Collected data
-=-=-=-=-

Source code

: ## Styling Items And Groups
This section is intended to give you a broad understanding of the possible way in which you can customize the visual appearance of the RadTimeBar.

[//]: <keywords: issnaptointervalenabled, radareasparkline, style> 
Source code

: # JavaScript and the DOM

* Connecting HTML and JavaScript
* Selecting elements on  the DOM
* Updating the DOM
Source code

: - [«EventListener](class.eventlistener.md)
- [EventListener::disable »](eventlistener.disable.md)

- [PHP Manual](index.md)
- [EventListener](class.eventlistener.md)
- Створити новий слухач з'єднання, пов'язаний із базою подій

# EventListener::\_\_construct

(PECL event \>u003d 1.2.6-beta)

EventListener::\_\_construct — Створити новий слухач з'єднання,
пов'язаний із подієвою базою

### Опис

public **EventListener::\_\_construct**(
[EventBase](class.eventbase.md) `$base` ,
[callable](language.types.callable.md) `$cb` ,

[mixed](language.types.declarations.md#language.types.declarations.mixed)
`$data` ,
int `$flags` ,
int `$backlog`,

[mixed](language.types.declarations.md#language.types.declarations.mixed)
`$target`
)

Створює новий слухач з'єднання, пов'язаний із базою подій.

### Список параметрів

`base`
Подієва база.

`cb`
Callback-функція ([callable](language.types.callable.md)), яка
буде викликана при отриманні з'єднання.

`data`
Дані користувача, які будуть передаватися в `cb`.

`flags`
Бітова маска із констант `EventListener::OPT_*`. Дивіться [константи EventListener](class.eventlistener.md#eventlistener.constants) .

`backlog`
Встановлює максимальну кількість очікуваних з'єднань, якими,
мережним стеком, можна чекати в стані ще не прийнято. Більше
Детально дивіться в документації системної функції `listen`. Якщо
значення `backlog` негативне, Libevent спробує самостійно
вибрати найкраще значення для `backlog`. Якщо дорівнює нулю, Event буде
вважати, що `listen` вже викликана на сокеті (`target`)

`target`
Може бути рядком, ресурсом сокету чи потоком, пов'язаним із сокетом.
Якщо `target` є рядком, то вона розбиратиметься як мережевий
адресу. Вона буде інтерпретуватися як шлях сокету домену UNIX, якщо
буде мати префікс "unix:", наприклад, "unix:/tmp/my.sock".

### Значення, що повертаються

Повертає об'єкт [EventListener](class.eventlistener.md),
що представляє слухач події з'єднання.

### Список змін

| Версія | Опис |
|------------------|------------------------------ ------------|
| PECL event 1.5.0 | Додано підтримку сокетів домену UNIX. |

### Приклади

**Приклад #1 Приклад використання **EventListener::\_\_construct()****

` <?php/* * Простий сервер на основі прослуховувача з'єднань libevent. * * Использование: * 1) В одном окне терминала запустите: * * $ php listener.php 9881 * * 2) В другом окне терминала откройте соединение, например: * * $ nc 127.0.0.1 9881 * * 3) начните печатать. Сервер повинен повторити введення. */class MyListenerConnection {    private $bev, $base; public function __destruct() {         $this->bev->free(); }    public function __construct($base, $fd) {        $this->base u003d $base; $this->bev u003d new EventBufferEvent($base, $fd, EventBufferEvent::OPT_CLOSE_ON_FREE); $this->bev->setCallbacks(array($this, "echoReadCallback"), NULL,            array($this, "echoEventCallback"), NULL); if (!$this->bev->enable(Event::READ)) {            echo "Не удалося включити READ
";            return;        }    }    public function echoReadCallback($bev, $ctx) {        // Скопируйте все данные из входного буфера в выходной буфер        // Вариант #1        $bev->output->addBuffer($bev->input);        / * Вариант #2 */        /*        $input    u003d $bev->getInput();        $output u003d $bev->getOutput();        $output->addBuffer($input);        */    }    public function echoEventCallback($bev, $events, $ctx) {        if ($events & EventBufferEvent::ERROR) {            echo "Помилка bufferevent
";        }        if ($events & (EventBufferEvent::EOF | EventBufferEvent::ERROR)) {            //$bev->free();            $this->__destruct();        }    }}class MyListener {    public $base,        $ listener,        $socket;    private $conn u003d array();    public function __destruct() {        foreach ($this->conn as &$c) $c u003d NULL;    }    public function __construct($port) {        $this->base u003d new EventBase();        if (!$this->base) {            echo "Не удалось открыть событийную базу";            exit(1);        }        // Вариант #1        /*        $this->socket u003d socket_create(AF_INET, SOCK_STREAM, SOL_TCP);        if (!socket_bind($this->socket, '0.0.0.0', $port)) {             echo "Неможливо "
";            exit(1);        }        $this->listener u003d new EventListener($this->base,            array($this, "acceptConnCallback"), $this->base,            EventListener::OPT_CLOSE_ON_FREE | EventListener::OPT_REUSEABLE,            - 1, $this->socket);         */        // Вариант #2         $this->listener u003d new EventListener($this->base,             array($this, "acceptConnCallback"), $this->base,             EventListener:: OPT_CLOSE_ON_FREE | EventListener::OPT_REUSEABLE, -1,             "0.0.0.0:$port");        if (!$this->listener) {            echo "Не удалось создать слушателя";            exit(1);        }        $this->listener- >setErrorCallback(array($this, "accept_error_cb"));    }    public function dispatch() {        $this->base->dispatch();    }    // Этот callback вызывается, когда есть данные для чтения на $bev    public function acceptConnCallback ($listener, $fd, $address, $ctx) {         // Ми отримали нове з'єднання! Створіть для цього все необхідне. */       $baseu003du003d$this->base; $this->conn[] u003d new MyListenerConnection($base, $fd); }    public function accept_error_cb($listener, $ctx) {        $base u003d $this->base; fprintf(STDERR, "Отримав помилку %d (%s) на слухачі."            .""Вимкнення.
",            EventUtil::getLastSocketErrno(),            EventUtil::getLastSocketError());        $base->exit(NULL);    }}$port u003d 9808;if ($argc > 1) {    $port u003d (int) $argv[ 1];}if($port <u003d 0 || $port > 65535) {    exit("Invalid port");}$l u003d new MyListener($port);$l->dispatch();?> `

-=-=-=-=-

● **EXERCISE DIRECTIONS**
After reading the data above, return it verbatim in full.

● **TASK RESULT**
Source code

: ## Styling Items And Groups
This section is intended to give you a broad understanding of the possible way in which you can customize the visual appearance of the RadTimeBar.

[//]: <keywords: issnaptointervalenabled, radareasparkline, style> 
Source code

: # JavaScript and the DOM

* Connecting HTML and JavaScript
* Selecting elements on  the DOM
* Updating the DOM
Source code

: - [«EventListener](class.eventlistener.md)
- [EventListener::disable »](eventlistener.disable.md)

- [PHP Manual](index.md)
- [EventListener](class.eventlistener.md)
- Створити новий слухач з'єднання, пов'язаний із базою подій

# EventListener::\_\_construct

(PECL event \>u003d 1.2.6-beta)

EventListener::\_\_construct — Створити новий слухач з'єднання,
пов'язаний із подієвою базою

### Опис

public **EventListener::\_\_construct**(
[EventBase](class.eventbase.md) `$base` ,
[callable](language.types.callable.md) `$cb` ,

[mixed](language.types.declarations.md#language.types.declarations.mixed)
`$data` ,
int `$flags` ,
int `$backlog`,

[mixed](language.types.declarations.md#language.types.declarations.mixed)
`$target`
)

Створює новий слухач з'єднання, пов'язаний із базою подій.

### Список параметрів

`base`
Подієва база.

`cb`
Callback-функція ([callable](language.types.callable.md)), яка
буде викликана при отриманні з'єднання.

`data`
Дані користувача, які будуть передаватися в `cb`.

`flags`
Бітова маска із констант `EventListener::OPT_*`. Дивіться [константи EventListener](class.eventlistener.md#eventlistener.constants) .

`backlog`
Встановлює максимальну кількість очікуваних з'єднань, якими,
мережним стеком, можна чекати в стані ще не прийнято. Більше
Детально дивіться в документації системної функції `listen`. Якщо
значення `backlog` негативне, Libevent спробує самостійно
вибрати найкраще значення для `backlog`. Якщо дорівнює нулю, Event буде
вважати, що `listen` вже викликана на сокеті (`target`)

`target`
Може бути рядком, ресурсом сокету чи потоком, пов'язаним із сокетом.
Якщо `target` є рядком, то вона розбиратиметься як мережевий
адресу. Вона буде інтерпретуватися як шлях сокету домену UNIX, якщо
буде мати префікс "unix:", наприклад, "unix:/tmp/my.sock".

### Значення, що повертаються

Повертає об'єкт [EventListener](class.eventlistener.md),
що представляє слухач події з'єднання.

### Список змін

| Версія | Опис |
|------------------|------------------------------ ------------|
| PECL event 1.5.0 | Додано підтримку сокетів домену UNIX. |

### Приклади

**Приклад #1 Приклад використання **EventListener::\_\_construct()****

` <?php/* * Простий сервер на основі прослуховувача з'єднань libevent. * * Использование: * 1) В одном окне терминала запустите: * * $ php listener.php 9881 * * 2) В другом окне терминала откройте соединение, например: * * $ nc 127.0.0.1 9881 * * 3) начните печатать. Сервер повинен повторити введення. */class MyListenerConnection {    private $bev, $base; public function __destruct() {         $this->bev->free(); }    public function __construct($base, $fd) {        $this->base u003d $base; $this->bev u003d new EventBufferEvent($base, $fd, EventBufferEvent::OPT_CLOSE_ON_FREE); $this->bev->setCallbacks(array($this, "echoReadCallback"), NULL,            array($this, "echoEventCallback"), NULL); if (!$this->bev->enable(Event::READ)) {            echo "Не удалося включити READ
";            return;        }    }    public function echoReadCallback($bev, $ctx) {        // Скопируйте все данные из входного буфера в выходной буфер        // Вариант #1        $bev->output->addBuffer($bev->input);        / * Вариант #2 */        /*        $input    u003d $bev->getInput();        $output u003d $bev->getOutput();        $output->addBuffer($input);        */    }    public function echoEventCallback($bev, $events, $ctx) {        if ($events & EventBufferEvent::ERROR) {            echo "Помилка bufferevent
";        }        if ($events & (EventBufferEvent::EOF | EventBufferEvent::ERROR)) {            //$bev->free();            $this->__destruct();        }    }}class MyListener {    public $base,        $ listener,        $socket;    private $conn u003d array();    public function __destruct() {        foreach ($this->conn as &$c) $c u003d NULL;    }    public function __construct($port) {        $this->base u003d new EventBase();        if (!$this->base) {            echo "Не удалось открыть событийную базу";            exit(1);        }        // Вариант #1        /*        $this->socket u003d socket_create(AF_INET, SOCK_STREAM, SOL_TCP);        if (!socket_bind($this->socket, '0.0.0.0', $port)) {             echo "Неможливо "
";            exit(1);        }        $this->listener u003d new EventListener($this->base,            array($this, "acceptConnCallback"), $this->base,            EventListener::OPT_CLOSE_ON_FREE | EventListener::OPT_REUSEABLE,            - 1, $this->socket);         */        // Вариант #2         $this->listener u003d new EventListener($this->base,             array($this, "acceptConnCallback"), $this->base,             EventListener:: OPT_CLOSE_ON_FREE | EventListener::OPT_REUSEABLE, -1,             "0.0.0.0:$port");        if (!$this->listener) {            echo "Не удалось создать слушателя";            exit(1);        }        $this->listener- >setErrorCallback(array($this, "accept_error_cb"));    }    public function dispatch() {        $this->base->dispatch();    }    // Этот callback вызывается, когда есть данные для чтения на $bev    public function acceptConnCallback ($listener, $fd, $address, $ctx) {         // Ми отримали нове з'єднання! Створіть для цього все необхідне. */       $baseu003du003d$this->base; $this->conn[] u003d new MyListenerConnection($base, $fd); }    public function accept_error_cb($listener, $ctx) {        $base u003d $this->base; fprintf(STDERR, "Отримав помилку %d (%s) на слухачі."            .""Вимкнення.
",            EventUtil::getLastSocketErrno(),            EventUtil::getLastSocketError());        $base->exit(NULL);    }}$port u003d 9808;if ($argc > 1) {    $port u003d (int) $argv[ 1];}if($port <u003d 0 || $port > 65535) {    exit("Invalid port");}$l u003d new MyListener($port);$l->dispatch();?> `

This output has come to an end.